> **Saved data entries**
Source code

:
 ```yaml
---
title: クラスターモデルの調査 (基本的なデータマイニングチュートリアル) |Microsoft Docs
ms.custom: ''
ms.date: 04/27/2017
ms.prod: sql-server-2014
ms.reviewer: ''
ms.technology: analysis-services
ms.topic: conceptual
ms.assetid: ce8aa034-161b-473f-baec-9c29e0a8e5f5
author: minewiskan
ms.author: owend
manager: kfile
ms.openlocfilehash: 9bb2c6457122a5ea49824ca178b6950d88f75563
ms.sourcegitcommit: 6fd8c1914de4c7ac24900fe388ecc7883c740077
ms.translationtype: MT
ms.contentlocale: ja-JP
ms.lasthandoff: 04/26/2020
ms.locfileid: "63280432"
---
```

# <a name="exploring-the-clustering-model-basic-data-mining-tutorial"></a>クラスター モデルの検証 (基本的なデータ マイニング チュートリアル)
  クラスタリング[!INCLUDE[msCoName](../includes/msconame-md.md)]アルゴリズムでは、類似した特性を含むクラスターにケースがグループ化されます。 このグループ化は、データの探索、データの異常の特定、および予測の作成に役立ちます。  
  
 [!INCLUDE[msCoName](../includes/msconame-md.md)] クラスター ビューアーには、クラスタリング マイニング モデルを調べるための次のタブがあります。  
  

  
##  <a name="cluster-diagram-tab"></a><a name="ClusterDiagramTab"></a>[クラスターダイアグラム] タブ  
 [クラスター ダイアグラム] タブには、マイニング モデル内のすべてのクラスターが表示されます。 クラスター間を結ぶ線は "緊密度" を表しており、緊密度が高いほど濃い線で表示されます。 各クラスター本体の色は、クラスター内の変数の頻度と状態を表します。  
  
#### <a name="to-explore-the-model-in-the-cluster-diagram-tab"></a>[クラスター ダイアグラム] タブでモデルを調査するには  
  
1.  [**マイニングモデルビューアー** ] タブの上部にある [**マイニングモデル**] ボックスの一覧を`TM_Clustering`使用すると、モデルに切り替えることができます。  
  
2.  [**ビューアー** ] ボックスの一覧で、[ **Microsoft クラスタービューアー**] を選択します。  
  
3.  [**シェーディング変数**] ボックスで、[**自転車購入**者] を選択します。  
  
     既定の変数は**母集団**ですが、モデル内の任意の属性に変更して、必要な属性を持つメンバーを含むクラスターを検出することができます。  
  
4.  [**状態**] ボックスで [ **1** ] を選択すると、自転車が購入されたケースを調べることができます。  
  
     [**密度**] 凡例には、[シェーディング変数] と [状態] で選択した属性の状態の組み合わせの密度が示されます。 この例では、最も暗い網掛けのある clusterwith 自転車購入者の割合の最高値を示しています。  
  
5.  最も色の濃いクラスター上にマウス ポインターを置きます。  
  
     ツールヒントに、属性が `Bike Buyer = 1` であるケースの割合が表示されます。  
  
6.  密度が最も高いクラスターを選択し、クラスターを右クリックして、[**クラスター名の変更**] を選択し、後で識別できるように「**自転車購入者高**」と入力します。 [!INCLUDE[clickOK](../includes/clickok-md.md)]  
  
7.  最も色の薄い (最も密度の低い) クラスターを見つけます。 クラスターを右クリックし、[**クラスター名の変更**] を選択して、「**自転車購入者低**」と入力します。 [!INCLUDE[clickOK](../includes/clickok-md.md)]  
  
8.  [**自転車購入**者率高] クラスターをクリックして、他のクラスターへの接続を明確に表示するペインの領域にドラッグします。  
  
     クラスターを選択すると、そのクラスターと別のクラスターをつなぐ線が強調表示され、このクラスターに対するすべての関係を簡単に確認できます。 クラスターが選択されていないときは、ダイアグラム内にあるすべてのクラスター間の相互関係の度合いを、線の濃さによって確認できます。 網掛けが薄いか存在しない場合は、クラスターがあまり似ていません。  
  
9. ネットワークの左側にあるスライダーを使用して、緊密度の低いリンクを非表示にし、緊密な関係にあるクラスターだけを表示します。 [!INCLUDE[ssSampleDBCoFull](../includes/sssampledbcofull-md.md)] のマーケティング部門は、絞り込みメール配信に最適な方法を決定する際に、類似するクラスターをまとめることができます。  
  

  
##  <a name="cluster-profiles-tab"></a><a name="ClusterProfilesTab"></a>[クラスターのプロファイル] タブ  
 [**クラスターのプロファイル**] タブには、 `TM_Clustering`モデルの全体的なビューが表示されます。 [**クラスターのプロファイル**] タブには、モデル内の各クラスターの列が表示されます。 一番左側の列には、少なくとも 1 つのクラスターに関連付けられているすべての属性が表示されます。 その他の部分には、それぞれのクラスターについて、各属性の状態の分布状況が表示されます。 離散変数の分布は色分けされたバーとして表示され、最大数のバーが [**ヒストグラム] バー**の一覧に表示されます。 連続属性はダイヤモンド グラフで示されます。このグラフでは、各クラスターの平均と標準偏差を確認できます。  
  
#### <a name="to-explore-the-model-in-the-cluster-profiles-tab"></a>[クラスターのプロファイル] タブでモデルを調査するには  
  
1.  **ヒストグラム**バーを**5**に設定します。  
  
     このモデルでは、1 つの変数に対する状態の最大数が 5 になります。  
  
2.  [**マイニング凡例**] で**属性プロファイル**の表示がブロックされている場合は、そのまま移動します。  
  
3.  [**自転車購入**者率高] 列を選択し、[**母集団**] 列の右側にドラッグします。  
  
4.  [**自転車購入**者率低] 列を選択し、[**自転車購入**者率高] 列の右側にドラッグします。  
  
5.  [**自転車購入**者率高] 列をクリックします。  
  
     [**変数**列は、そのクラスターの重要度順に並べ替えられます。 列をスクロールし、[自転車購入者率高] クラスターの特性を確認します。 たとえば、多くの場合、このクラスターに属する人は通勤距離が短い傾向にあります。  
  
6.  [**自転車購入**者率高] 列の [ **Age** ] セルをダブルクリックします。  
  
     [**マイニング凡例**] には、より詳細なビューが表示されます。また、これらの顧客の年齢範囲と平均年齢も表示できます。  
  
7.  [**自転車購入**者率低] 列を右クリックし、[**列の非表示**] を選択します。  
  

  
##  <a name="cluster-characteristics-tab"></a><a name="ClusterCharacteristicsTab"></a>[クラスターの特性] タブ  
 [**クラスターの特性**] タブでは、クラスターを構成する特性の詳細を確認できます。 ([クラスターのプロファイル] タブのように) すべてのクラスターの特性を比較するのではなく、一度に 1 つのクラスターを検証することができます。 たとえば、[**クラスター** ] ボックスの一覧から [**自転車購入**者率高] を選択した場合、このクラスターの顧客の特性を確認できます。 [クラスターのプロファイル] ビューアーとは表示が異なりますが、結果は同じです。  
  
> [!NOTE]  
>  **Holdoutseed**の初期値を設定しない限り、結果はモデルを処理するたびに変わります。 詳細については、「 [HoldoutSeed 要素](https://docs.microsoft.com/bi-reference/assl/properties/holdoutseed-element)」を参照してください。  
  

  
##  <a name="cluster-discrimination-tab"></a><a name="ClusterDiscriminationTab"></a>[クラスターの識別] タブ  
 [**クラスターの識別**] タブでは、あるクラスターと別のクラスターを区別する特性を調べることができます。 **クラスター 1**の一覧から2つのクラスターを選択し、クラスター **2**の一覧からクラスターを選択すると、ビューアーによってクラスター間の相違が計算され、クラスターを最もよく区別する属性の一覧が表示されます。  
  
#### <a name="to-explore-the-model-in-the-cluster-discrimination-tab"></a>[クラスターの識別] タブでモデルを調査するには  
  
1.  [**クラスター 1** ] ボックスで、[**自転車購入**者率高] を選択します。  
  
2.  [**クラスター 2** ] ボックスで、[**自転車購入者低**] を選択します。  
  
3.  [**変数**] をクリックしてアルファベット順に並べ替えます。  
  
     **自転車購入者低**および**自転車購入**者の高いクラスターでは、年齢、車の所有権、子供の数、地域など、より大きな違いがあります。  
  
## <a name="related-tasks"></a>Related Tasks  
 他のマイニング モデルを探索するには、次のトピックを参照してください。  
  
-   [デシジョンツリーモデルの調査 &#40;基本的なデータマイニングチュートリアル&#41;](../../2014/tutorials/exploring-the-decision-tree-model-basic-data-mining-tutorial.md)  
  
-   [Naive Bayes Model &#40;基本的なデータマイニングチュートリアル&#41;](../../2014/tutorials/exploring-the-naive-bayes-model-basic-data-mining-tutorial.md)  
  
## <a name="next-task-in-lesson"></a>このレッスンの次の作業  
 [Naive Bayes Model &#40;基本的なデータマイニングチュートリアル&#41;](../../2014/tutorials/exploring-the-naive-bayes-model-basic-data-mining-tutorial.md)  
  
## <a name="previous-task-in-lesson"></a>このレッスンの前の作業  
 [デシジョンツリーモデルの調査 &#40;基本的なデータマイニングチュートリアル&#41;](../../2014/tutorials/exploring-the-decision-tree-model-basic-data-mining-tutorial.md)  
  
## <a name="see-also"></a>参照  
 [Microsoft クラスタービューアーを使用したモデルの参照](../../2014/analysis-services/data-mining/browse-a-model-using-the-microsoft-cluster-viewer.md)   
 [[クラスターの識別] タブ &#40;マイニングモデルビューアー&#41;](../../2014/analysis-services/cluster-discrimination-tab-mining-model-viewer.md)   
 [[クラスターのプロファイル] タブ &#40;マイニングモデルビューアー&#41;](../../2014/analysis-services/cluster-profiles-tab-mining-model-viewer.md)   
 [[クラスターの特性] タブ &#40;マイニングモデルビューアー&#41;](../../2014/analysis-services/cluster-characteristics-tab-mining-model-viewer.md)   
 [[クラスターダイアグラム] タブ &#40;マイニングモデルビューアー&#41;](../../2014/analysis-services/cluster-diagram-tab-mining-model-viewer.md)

> **Description of the task**
Exactly reproduce the lines of the data above that run from the line containing "[**クラスターの識別**] タブでは、あるクラスターと別のクラスターを区別する特性を調べることができます。 **クラスター" through the final one.

> **Reply to the exercise**
 [**クラスターの識別**] タブでは、あるクラスターと別のクラスターを区別する特性を調べることができます。 **クラスター 1**の一覧から2つのクラスターを選択し、クラスター **2**の一覧からクラスターを選択すると、ビューアーによってクラスター間の相違が計算され、クラスターを最もよく区別する属性の一覧が表示されます。  
  
#### <a name="to-explore-the-model-in-the-cluster-discrimination-tab"></a>[クラスターの識別] タブでモデルを調査するには  
  
1.  [**クラスター 1** ] ボックスで、[**自転車購入**者率高] を選択します。  
  
2.  [**クラスター 2** ] ボックスで、[**自転車購入者低**] を選択します。  
  
3.  [**変数**] をクリックしてアルファベット順に並べ替えます。  
  
     **自転車購入者低**および**自転車購入**者の高いクラスターでは、年齢、車の所有権、子供の数、地域など、より大きな違いがあります。  
  
## <a name="related-tasks"></a>Related Tasks  
 他のマイニング モデルを探索するには、次のトピックを参照してください。  
  
-   [デシジョンツリーモデルの調査 &#40;基本的なデータマイニングチュートリアル&#41;](../../2014/tutorials/exploring-the-decision-tree-model-basic-data-mining-tutorial.md)  
  
-   [Naive Bayes Model &#40;基本的なデータマイニングチュートリアル&#41;](../../2014/tutorials/exploring-the-naive-bayes-model-basic-data-mining-tutorial.md)  
  
## <a name="next-task-in-lesson"></a>このレッスンの次の作業  
 [Naive Bayes Model &#40;基本的なデータマイニングチュートリアル&#41;](../../2014/tutorials/exploring-the-naive-bayes-model-basic-data-mining-tutorial.md)  
  
## <a name="previous-task-in-lesson"></a>このレッスンの前の作業  
 [デシジョンツリーモデルの調査 &#40;基本的なデータマイニングチュートリアル&#41;](../../2014/tutorials/exploring-the-decision-tree-model-basic-data-mining-tutorial.md)  
  
## <a name="see-also"></a>参照  
 [Microsoft クラスタービューアーを使用したモデルの参照](../../2014/analysis-services/data-mining/browse-a-model-using-the-microsoft-cluster-viewer.md)   
 [[クラスターの識別] タブ &#40;マイニングモデルビューアー&#41;](../../2014/analysis-services/cluster-discrimination-tab-mining-model-viewer.md)   
 [[クラスターのプロファイル] タブ &#40;マイニングモデルビューアー&#41;](../../2014/analysis-services/cluster-profiles-tab-mining-model-viewer.md)   
 [[クラスターの特性] タブ &#40;マイニングモデルビューアー&#41;](../../2014/analysis-services/cluster-characteristics-tab-mining-model-viewer.md)   
 [[クラスターダイアグラム] タブ &#40;マイニングモデルビューアー&#41;](../../2014/analysis-services/cluster-diagram-tab-mining-model-viewer.md)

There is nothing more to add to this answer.